Several baseline models produced negative R² values when chlorophyll-a threshold variables were excluded, indicating performance worse than a naïve mean predictor and highlighting the limited explanatory power of physical and meteorological variables alone.
Table 6 shows the top 10 most important variables in the initial feature engineering stage versus the final stage alongside their respective importance.
Statistical Comparison of Machine Learning Models Using Bootstrap Resampling
Bootstrap resampling was applied to the test data subset to evaluate and compare the predictive performance of the ANN, XGBoost, and Lasso models using all available predictor variables, and a reduced predictor set excluding chlorophyll threshold variables. For each bootstrap iteration, RMSE values were computed, generating empirical performance distributions for each model (Figure 1). The analysis reports comprehensive descriptive statistics to summarize the central tendency and variability of model performance. Table 5 presents the descriptive statistics of the bootstrap RMSE distributions for all models and predictor configurations.

Then, pairwise comparisons between models were conducted using Wilcoxon signed-rank tests applied to the bootstrap RMSE distributions. Conventional cross-validation approaches were not employed because the data are structured as a time series, and random or k-fold splitting would violate the temporal dependence among observations.

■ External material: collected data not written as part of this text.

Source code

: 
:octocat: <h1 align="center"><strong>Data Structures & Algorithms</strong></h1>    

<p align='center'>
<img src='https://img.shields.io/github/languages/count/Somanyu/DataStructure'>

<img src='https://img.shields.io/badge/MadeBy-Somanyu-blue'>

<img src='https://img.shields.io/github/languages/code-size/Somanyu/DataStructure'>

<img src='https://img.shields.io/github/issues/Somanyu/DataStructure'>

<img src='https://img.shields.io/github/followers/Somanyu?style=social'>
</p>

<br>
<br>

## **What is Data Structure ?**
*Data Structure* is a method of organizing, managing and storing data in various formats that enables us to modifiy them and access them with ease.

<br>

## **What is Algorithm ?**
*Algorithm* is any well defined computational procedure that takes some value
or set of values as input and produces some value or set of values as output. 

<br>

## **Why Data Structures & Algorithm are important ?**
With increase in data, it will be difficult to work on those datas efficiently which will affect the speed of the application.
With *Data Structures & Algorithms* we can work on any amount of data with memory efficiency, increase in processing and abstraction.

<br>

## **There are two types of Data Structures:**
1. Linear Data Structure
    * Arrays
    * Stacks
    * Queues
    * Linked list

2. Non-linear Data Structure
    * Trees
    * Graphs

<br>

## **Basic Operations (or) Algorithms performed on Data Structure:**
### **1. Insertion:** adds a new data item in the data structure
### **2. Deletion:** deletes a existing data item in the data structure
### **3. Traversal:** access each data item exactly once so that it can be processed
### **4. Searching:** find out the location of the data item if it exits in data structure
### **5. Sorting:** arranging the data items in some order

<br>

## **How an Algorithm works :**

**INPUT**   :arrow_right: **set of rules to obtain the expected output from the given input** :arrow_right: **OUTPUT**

| Model Version | No Chlorophyll Threshold Variables | All Variables | ||||
| Variable/Model | XGB | Lasso | ANN | XGB | Lasso | ANN |
| N | 1000 | 1000 | 1000 | 1000 | 1000 | 1000 |
| Minimum | 16.64 | 22.36 | 18.89 | 11.06 | 2.92 | 17.08 |
| Maximum | 31.98 | 32.23 | 34.21 | 15.70 | 24.63 | 28.05 |
| Mean | 25.15 | 27.33 | 27.46 | 13.62 | 14.60 | 22.61 |
| Median | 25.26 | 27.29 | 27.53 | 13.59 | 14.59 | 22.60 |
| Std. Dev. | 2.38 | 1.49 | 2.38 | 0.69 | 3.44 | 1.89 |
For the models excluding chlorophyll threshold variables, the Wilcoxon signed-rank tests reveal clear but differentiated performance differences among the three machine learning models. The comparison between XGBoost and ANN yields an extremely small p-value (3.33 x 10-165) with a test statistic of 0.0, indicating a perfectly consistent difference across all paired samples and providing overwhelming evidence that XGBoost outperforms ANN. The XGBoost–Lasso comparison is also highly significant (p=5.24 x 10-95), demonstrating a robust performance advantage for XGBoost, although with greater variability in the paired differences. In contrast, the ANN–Lasso comparison does not reach statistical significance at the 5% level (p=0.0555), suggesting comparable predictive performance between these two models under this predictor configuration. Overall, these results identify XGBoost as clearly superior, while ANN and Lasso exhibit similar performance when chlorophyll threshold variables are excluded.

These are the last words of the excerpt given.